One of the signature features of the ERCOT power market is that it is an energy-only market. Unlike markets like PJM where plants can be rewarded for their capacity, whether it is used or not, ERCOT plants almost solely derive their revenue from the electrons they produce. To incentivize new plants to be built in this market structure ERCOT employs the Operating Reserve Demand Curve (ORDC). Though a complicated component with several different factors, the ORDC ultimately creates an adder to pricing. This scarcity pricing starts to kick in once demand in the system begins to eat away at reserve capacity. This then begs the question will capacity additions outpace load or will retirements help to offset new capacity coming online, creating additional volatility? Today’s energy market insight will explore this topic.

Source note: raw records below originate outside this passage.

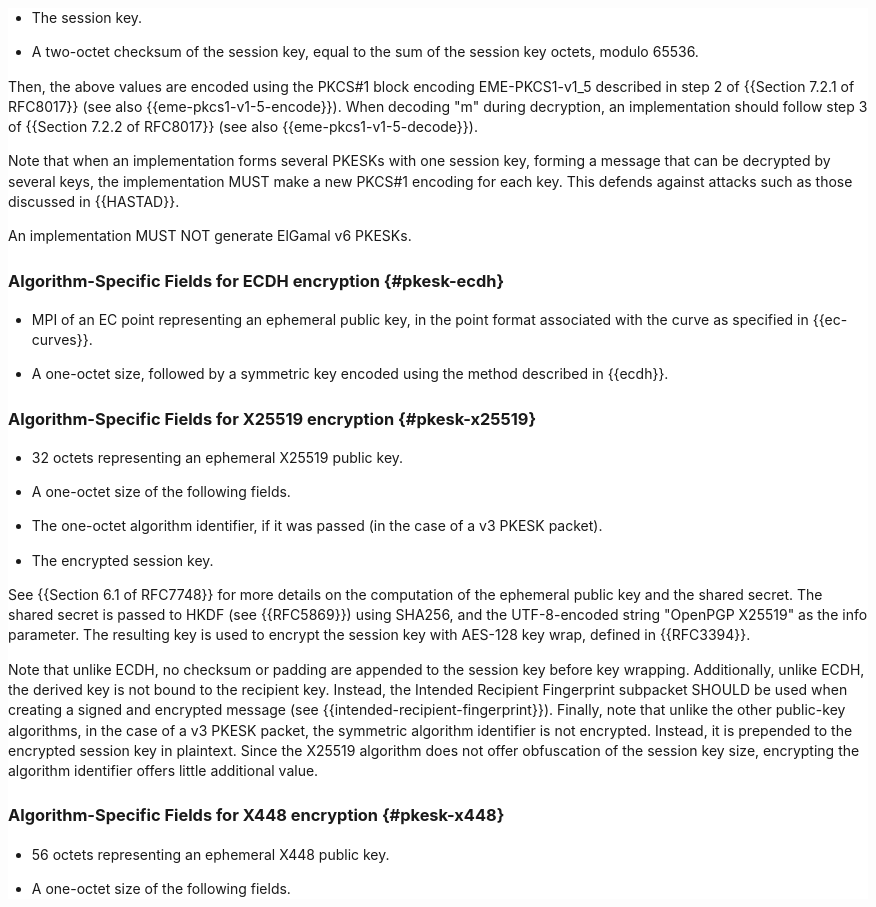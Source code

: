 - The session key.

- A two-octet checksum of the session key, equal to the sum of the session key octets, modulo 65536.

Then, the above values are encoded using the PKCS#1 block encoding EME-PKCS1-v1_5 described in step 2 of {{Section 7.2.1 of RFC8017}} (see also {{eme-pkcs1-v1-5-encode}}).
When decoding "m" during decryption, an implementation should follow step 3 of {{Section 7.2.2 of RFC8017}} (see also {{eme-pkcs1-v1-5-decode}}).

Note that when an implementation forms several PKESKs with one session key, forming a message that can be decrypted by several keys, the implementation MUST make a new PKCS#1 encoding for each key.
This defends against attacks such as those discussed in {{HASTAD}}.

An implementation MUST NOT generate ElGamal v6 PKESKs.

### Algorithm-Specific Fields for ECDH encryption {#pkesk-ecdh}

- MPI of an EC point representing an ephemeral public key, in the point format associated with the curve as specified in {{ec-curves}}.

- A one-octet size, followed by a symmetric key encoded using the method described in {{ecdh}}.

### Algorithm-Specific Fields for X25519 encryption {#pkesk-x25519}

- 32 octets representing an ephemeral X25519 public key.

- A one-octet size of the following fields.

- The one-octet algorithm identifier, if it was passed (in the case of a v3 PKESK packet).

- The encrypted session key.

See {{Section 6.1 of RFC7748}} for more details on the computation of the ephemeral public key and the shared secret.
The shared secret is passed to HKDF (see {{RFC5869}}) using SHA256, and the UTF-8-encoded string "OpenPGP X25519" as the info parameter.
The resulting key is used to encrypt the session key with AES-128 key wrap, defined in {{RFC3394}}.

Note that unlike ECDH, no checksum or padding are appended to the session key before key wrapping.
Additionally, unlike ECDH, the derived key is not bound to the recipient key.
Instead, the Intended Recipient Fingerprint subpacket SHOULD be used when creating a signed and encrypted message (see {{intended-recipient-fingerprint}}).
Finally, note that unlike the other public-key algorithms, in the case of a v3 PKESK packet, the symmetric algorithm identifier is not encrypted.
Instead, it is prepended to the encrypted session key in plaintext.
Since the X25519 algorithm does not offer obfuscation of the session key size, encrypting the algorithm identifier offers little additional value.

### Algorithm-Specific Fields for X448 encryption {#pkesk-x448}

- 56 octets representing an ephemeral X448 public key.

- A one-octet size of the following fields.
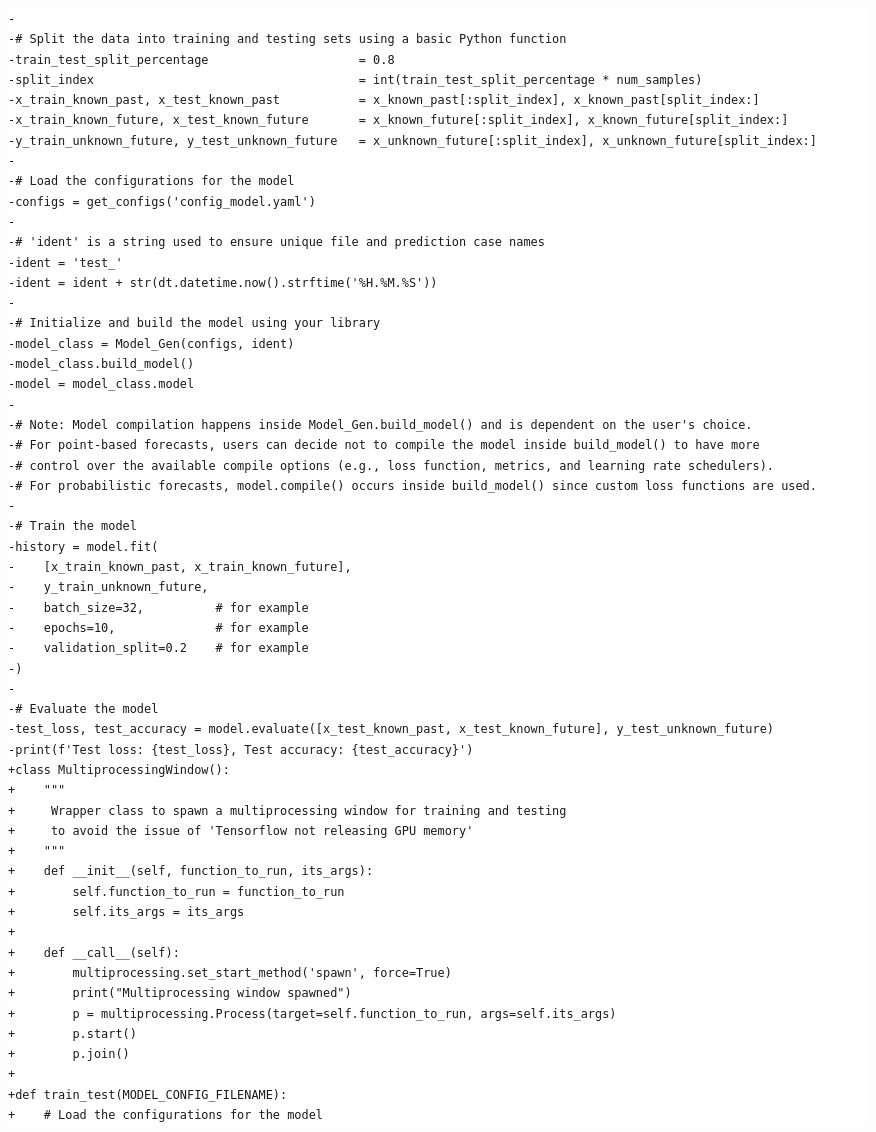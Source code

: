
  ```
-
-# Split the data into training and testing sets using a basic Python function
-train_test_split_percentage                     = 0.8
-split_index                                     = int(train_test_split_percentage * num_samples)
-x_train_known_past, x_test_known_past           = x_known_past[:split_index], x_known_past[split_index:]
-x_train_known_future, x_test_known_future       = x_known_future[:split_index], x_known_future[split_index:]
-y_train_unknown_future, y_test_unknown_future   = x_unknown_future[:split_index], x_unknown_future[split_index:]
-
-# Load the configurations for the model
-configs = get_configs('config_model.yaml')
-
-# 'ident' is a string used to ensure unique file and prediction case names
-ident = 'test_'
-ident = ident + str(dt.datetime.now().strftime('%H.%M.%S'))
-
-# Initialize and build the model using your library
-model_class = Model_Gen(configs, ident)
-model_class.build_model()
-model = model_class.model
-
-# Note: Model compilation happens inside Model_Gen.build_model() and is dependent on the user's choice.
-# For point-based forecasts, users can decide not to compile the model inside build_model() to have more
-# control over the available compile options (e.g., loss function, metrics, and learning rate schedulers).
-# For probabilistic forecasts, model.compile() occurs inside build_model() since custom loss functions are used.
-
-# Train the model
-history = model.fit(
-    [x_train_known_past, x_train_known_future],
-    y_train_unknown_future,
-    batch_size=32,          # for example
-    epochs=10,              # for example
-    validation_split=0.2    # for example
-)
-
-# Evaluate the model
-test_loss, test_accuracy = model.evaluate([x_test_known_past, x_test_known_future], y_test_unknown_future)
-print(f'Test loss: {test_loss}, Test accuracy: {test_accuracy}')
+class MultiprocessingWindow():
+    """
+     Wrapper class to spawn a multiprocessing window for training and testing 
+     to avoid the issue of 'Tensorflow not releasing GPU memory'
+    """
+    def __init__(self, function_to_run, its_args):
+        self.function_to_run = function_to_run
+        self.its_args = its_args
+
+    def __call__(self):
+        multiprocessing.set_start_method('spawn', force=True)
+        print("Multiprocessing window spawned")
+        p = multiprocessing.Process(target=self.function_to_run, args=self.its_args)
+        p.start()
+        p.join()
+
+def train_test(MODEL_CONFIG_FILENAME):
+    # Load the configurations for the model
 ```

Subscribers to the BTU Power View will know that there is over 50 GW of proposed capacity that is scheduled to come online in 2021 in ERCOT. Of course, not all that capacity will actually come online, in fact BTU is tracking only about 10 GW of projects that are under construction or will begin construction shortly. Offsetting the potential capacity growth shown below, are more than 12 GW of capacity set to retire, though less than 1 GW of that is set for retirement before 2024.
At a high level, the BTU grades here represent the risk associated with a project. A grade of 5 represents minimal risk remaining, including that it is currently under construction or slated to begin shortly. On the other end, a grade of 1 represents that the project is still a ways off, and there is the potential for regulatory setbacks, or filings have not even been initiated.
Due to the hot weather causing high levels of electricity demand, August is typically the month when we see scarcity pricing kick in. The chart below shows how the average price adder for ERCOT in August spiked in 2019, but decreased in 2020. Two main things could attribute to this; increased reserve capacity, or a decrease in load.
The likely culprit in this case is a year-over-year drop in load, driven by milder summer temperatures and the impacts of COVID-19. The graphic below shows average August hourly load over the past few years. Previously, we discussed Permian activity as a major driver in ERCOT load growth. Here however, average load fell from peaks seen in 2019 to this year.
This again could be attributed to several different things, though the COVID-19 pandemic is likely a factor. In May ERCOT had adjusted their peak load forecast down to 75,200 MW, a 1,496 WM decrease, citing COVID-19, however call for continuing peak load growth over the next few years.
With retiring thermal generation contributing more to the reserve margin than wind and solar projects, which make up the vast majority of proposed projects, timing of these retirements and additions will be crucial in determining whether or not pricing volatility will continue.